■ Instructions to follow
Show all lines of the entries in which the word "atau" is found.

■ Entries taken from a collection

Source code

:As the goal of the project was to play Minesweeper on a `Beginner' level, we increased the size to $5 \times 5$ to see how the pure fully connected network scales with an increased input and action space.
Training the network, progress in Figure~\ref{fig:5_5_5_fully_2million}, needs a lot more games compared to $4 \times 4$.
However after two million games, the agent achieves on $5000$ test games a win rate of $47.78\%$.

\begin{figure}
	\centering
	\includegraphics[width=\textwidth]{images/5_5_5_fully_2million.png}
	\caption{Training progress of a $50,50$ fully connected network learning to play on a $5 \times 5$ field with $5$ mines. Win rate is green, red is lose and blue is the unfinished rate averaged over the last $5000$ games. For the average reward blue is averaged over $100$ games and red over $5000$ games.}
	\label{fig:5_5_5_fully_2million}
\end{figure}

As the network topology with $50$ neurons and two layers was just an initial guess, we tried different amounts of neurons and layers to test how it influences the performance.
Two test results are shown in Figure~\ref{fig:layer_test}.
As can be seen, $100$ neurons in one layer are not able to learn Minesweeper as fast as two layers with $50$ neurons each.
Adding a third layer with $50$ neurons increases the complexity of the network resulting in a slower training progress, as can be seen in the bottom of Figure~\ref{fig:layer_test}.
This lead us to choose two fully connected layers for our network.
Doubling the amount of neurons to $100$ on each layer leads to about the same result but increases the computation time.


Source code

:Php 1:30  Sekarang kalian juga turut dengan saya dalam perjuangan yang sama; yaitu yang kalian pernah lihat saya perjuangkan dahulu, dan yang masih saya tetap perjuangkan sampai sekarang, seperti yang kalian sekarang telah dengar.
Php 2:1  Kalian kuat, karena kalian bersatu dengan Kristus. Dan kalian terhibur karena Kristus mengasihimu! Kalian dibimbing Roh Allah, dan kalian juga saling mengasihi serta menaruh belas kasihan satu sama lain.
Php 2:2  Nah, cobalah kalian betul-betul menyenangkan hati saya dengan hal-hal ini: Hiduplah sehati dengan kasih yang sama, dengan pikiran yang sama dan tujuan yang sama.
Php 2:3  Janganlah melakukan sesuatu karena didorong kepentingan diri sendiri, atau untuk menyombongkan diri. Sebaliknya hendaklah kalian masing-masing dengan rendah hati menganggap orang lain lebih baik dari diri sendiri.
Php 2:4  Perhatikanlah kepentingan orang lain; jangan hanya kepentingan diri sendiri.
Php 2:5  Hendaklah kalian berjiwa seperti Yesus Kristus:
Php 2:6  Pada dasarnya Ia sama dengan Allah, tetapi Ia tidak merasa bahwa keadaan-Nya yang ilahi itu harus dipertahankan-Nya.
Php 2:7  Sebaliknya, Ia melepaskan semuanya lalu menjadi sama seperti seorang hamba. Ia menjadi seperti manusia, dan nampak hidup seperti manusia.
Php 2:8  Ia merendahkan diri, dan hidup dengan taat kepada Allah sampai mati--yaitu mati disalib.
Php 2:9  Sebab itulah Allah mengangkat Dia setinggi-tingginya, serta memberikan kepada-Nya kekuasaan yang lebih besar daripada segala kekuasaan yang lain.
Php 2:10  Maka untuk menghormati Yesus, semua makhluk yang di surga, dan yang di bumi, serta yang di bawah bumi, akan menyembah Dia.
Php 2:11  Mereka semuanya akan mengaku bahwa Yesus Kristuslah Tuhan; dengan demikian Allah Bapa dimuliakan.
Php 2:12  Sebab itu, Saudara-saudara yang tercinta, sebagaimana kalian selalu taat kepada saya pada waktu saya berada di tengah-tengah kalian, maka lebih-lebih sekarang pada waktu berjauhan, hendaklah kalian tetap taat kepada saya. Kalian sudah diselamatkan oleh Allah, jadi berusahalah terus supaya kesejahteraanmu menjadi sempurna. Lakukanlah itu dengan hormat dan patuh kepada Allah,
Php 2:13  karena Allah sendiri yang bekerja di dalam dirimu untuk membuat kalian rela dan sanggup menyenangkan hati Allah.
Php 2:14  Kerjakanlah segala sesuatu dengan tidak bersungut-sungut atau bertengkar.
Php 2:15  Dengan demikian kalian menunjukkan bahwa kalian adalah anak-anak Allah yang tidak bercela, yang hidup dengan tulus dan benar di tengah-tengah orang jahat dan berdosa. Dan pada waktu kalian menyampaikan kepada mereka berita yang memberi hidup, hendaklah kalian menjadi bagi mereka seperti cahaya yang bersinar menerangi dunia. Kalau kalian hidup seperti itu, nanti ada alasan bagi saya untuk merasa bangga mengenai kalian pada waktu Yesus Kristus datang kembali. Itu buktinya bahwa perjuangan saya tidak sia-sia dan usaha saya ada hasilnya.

■ Solved exercise
Php 2:3  Janganlah melakukan sesuatu karena didorong kepentingan diri sendiri, atau untuk menyombongkan diri. Sebaliknya hendaklah kalian masing-masing dengan rendah hati menganggap orang lain lebih baik dari diri sendiri.
Php 2:14  Kerjakanlah segala sesuatu dengan tidak bersungut-sungut atau bertengkar.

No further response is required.